By Sean McNally, Senior Reporter

This story appears in the April 30 print edition of Transport Topics. Click here to subscribe today.

WASHINGTON — The chairwoman of the Senate panel responsible for funding the Federal Motor Carrier Safety Administration criticized the agency for not doing enough to keep unsafe trucks and drivers off U.S. highways.

“Let me be clear. Our nation’s economy depends on a safe, efficient and well-capitalized trucking industry,” Sen. Patty Murray (D-Wash.) said during an April 19 hearing of the Senate Appropriations Committee’s panel overseeing the Department of Transportation.



“But just as we need to take a more aggressive posture in getting people to buckle up their seat belts and drink and drive responsibly, we also need a truck-safety agency that will find the problems with rogue trucking companies before fatalities occur, not after.”

But FMCSA Administrator John Hill said the agency was doing more than ever before to improve truck safety, and those efforts were garnering results.

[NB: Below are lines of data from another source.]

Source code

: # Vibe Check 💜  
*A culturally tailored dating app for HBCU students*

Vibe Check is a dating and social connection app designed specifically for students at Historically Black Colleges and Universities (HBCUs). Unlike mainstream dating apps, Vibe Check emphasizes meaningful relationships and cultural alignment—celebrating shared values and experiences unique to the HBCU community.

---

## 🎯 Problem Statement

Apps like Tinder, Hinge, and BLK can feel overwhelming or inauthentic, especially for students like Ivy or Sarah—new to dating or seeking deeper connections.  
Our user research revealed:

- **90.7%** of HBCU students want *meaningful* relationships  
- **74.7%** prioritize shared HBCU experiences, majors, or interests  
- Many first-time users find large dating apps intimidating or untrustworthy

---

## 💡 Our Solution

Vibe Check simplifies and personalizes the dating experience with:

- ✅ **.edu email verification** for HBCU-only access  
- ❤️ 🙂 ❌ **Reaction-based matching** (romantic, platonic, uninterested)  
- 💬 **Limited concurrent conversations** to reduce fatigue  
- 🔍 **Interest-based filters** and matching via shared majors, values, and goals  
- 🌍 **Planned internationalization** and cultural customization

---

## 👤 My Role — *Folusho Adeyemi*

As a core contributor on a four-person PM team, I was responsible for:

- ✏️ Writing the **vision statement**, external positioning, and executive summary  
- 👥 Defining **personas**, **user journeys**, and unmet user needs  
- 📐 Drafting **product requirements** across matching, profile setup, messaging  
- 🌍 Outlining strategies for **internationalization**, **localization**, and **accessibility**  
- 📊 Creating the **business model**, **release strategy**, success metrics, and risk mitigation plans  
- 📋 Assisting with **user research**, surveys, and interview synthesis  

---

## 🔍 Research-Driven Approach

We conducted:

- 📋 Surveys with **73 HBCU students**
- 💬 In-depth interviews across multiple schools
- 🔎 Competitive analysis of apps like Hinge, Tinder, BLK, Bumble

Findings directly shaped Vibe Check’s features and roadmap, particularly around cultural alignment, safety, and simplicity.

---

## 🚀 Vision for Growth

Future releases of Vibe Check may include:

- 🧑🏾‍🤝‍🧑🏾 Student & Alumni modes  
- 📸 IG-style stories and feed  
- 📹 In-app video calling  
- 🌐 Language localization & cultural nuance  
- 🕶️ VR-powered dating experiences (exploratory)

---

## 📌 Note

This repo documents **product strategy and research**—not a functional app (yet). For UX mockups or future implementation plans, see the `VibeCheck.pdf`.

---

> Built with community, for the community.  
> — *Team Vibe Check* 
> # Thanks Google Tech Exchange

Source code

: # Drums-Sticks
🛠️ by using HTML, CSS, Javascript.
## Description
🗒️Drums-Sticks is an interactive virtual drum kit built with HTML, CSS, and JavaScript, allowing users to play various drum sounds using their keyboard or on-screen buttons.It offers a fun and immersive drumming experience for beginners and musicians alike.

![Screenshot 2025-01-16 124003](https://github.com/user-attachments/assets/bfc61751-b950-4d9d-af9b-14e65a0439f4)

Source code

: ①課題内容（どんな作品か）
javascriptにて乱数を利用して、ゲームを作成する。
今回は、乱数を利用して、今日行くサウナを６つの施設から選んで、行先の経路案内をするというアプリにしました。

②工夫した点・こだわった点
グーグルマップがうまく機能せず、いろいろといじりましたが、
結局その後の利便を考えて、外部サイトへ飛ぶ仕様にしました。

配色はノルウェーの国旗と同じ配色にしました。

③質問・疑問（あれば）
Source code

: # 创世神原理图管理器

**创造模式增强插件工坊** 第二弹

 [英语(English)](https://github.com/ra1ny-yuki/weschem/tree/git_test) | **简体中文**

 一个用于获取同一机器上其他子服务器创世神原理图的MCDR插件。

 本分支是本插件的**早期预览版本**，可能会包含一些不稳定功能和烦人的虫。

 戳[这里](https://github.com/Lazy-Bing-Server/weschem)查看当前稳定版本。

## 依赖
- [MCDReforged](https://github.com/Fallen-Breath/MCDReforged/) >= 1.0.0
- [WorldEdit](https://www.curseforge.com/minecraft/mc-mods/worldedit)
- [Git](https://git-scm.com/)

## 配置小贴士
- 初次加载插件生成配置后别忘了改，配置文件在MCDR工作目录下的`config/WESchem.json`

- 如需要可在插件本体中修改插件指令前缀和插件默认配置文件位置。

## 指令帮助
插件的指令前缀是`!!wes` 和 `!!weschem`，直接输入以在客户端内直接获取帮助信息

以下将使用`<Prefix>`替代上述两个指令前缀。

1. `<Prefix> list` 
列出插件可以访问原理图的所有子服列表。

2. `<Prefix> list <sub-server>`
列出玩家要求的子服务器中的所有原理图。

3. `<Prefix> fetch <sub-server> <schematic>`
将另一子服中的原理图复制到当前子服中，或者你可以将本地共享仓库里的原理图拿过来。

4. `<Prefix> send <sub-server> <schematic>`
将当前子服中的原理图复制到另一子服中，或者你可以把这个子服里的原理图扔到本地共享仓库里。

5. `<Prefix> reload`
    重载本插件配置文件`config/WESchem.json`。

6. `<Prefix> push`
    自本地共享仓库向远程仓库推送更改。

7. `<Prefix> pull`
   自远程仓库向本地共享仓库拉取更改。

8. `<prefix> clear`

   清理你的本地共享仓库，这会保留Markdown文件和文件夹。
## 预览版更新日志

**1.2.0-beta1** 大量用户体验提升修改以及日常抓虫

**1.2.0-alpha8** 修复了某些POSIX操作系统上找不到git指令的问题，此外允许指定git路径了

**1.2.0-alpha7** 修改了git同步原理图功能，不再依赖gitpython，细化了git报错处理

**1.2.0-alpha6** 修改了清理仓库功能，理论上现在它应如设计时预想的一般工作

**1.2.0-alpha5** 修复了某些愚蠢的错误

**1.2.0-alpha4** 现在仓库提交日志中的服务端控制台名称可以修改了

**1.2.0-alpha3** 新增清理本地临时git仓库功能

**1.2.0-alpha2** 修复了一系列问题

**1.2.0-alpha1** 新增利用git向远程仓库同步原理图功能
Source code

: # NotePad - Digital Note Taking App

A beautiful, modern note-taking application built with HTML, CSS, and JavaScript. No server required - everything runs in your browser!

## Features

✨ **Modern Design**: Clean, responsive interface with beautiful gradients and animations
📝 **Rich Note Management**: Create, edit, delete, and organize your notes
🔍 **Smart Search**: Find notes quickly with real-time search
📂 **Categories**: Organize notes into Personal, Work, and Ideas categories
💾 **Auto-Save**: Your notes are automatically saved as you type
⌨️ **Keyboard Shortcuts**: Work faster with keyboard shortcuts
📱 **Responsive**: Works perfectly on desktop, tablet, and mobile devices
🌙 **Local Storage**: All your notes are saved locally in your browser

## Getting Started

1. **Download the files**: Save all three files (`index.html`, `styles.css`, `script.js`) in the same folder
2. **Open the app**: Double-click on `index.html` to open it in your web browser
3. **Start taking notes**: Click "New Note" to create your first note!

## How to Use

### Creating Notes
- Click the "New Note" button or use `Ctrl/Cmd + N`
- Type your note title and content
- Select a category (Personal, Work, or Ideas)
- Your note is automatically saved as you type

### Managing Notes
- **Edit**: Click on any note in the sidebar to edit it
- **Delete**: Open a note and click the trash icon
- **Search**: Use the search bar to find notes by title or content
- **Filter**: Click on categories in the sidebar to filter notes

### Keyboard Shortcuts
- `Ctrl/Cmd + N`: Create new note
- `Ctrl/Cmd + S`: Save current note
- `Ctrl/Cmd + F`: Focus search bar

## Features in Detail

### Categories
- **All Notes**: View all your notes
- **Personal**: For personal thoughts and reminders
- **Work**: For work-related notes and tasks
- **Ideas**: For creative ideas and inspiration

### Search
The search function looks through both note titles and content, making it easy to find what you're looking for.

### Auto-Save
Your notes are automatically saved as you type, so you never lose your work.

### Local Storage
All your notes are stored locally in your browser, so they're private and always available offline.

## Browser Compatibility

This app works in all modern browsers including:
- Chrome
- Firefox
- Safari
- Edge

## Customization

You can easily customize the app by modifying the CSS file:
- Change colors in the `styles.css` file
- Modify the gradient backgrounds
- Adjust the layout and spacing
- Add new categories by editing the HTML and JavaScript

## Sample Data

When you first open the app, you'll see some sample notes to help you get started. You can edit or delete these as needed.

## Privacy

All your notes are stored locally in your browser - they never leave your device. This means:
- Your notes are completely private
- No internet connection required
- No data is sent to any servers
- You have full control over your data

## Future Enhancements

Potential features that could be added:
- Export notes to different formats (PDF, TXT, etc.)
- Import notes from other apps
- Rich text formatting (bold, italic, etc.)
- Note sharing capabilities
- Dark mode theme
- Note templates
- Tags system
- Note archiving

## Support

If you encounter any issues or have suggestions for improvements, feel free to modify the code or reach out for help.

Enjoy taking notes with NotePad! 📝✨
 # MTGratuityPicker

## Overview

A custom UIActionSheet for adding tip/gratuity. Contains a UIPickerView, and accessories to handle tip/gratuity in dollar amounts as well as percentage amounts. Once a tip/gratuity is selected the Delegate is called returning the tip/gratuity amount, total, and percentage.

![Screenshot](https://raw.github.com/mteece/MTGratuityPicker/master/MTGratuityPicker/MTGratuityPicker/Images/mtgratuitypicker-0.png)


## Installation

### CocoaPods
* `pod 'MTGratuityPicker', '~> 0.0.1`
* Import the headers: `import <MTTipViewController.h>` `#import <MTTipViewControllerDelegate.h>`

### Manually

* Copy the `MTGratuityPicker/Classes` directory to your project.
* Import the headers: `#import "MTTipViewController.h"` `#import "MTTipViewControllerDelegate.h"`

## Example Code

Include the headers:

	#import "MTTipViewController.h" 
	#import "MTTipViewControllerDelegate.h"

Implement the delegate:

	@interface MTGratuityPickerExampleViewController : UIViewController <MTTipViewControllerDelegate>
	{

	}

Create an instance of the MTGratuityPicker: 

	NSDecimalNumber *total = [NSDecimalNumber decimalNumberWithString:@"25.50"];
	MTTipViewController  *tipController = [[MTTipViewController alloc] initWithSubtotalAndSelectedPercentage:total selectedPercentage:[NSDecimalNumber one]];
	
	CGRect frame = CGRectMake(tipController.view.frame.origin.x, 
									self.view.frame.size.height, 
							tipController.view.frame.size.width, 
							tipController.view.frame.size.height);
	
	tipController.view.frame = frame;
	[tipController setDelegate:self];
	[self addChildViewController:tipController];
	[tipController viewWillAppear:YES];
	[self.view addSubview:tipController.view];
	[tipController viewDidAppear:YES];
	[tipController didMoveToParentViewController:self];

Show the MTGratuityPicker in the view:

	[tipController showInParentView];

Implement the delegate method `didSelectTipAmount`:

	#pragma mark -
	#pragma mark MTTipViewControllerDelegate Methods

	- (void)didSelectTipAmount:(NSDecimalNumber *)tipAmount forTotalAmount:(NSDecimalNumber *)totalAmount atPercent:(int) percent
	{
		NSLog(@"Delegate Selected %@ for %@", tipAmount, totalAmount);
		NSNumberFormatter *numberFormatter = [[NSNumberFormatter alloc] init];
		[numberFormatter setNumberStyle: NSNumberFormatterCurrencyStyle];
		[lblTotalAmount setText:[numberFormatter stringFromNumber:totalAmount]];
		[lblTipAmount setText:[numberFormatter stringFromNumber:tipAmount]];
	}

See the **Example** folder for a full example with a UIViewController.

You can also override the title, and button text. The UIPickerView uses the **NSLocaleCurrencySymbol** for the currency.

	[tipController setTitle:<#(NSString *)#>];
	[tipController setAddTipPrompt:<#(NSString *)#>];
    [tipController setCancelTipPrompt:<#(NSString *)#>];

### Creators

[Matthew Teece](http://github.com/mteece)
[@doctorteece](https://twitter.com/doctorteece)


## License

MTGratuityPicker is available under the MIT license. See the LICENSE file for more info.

“The good news is that for the past two years, we as a nation achieved the lowest truck-fatality rate in 30 years,” Hill said. “This means that despite trucks’ traveling more miles — over 7% [more] in the past five years — the proportion of fatalities is down. However, we know that despite these gains, we are not seeing a drop in overall fatalities.”

Hill said FMCSA and state partners conducted 15,000 compliance reviews in 2006 and “took more than 4,000 enforcement actions.”

Among Murray’s criticisms of FMCSA was a failure to act on concerns raised about its compliance review process by the National Transportation Safety Board.

She cited recent reports about a truck-involved crash near Washington, D.C., where the carrier had been identified as at risk and had recently been inspected by FMCSA. She questioned how the agency could miss several violations detected after the crash, including the use of a disqualified driver.

“I suspect the answer to those questions also explains why the National Transportation Safety Board has determined that FMCSA’s compliance review process is, in their words, ‘ineffective,’ ” she said. “I also suspect that it explains why the NTSB has determined that the FMCSA response to its recommendations in this area have been ‘unacceptable.’ ”

Hill said in the specific case, there was “a deficiency in the process.”

Later, in response to a question from Murray, NTSB Chairman Mark Rosenker said that he believed FMCSA was too dependent on safety information provided by trucking companies themselves. However, he said the issue was complex.

“This is a very challenging issue, given the number of people that are at FMCSA that do this kind of work,” Rosenker said. “It is extremely, extremely difficult to find all of the bad actors that are on the road roads today, and there needs to be, perhaps, a total overhaul of the system, so that, in fact, we do a better job of beginning to understand where the bad actors are and how we can enforce actions to get them off the road.”

Murray also questioned trucking’s out-of-service rates, noting that FMCSA claims a 21% out-of-service rate at its roadside inspections.

“That means, when federal and state officials inspect trucks and truck drivers on the road today . . . more than one out of five are in such deficient condition that they are ordered off the road immediately,” she said. “Can you imagine how we would react if it was found that one out of every five passenger jets was routinely unfit to fly?”

Hill said the high rate did not paint an accurate picture.

“These inspections typically are targeted inspections. In other words, we have developed information tools to identify the worst carriers coming through, so that when they inspect [a truck], they’re typically not inspecting a random sample; they’re inspecting the worst carriers coming through,” he said.

After the hearing, Hill told Transport Topics he thought the questions should make the industry more aware of safety.

“I hope that motor carriers throughout the country are taking notice of the kind of scrutiny that’s been given to oversight, and it’s beholden on them to exercise tremendous oversight of their safety practices,” he said.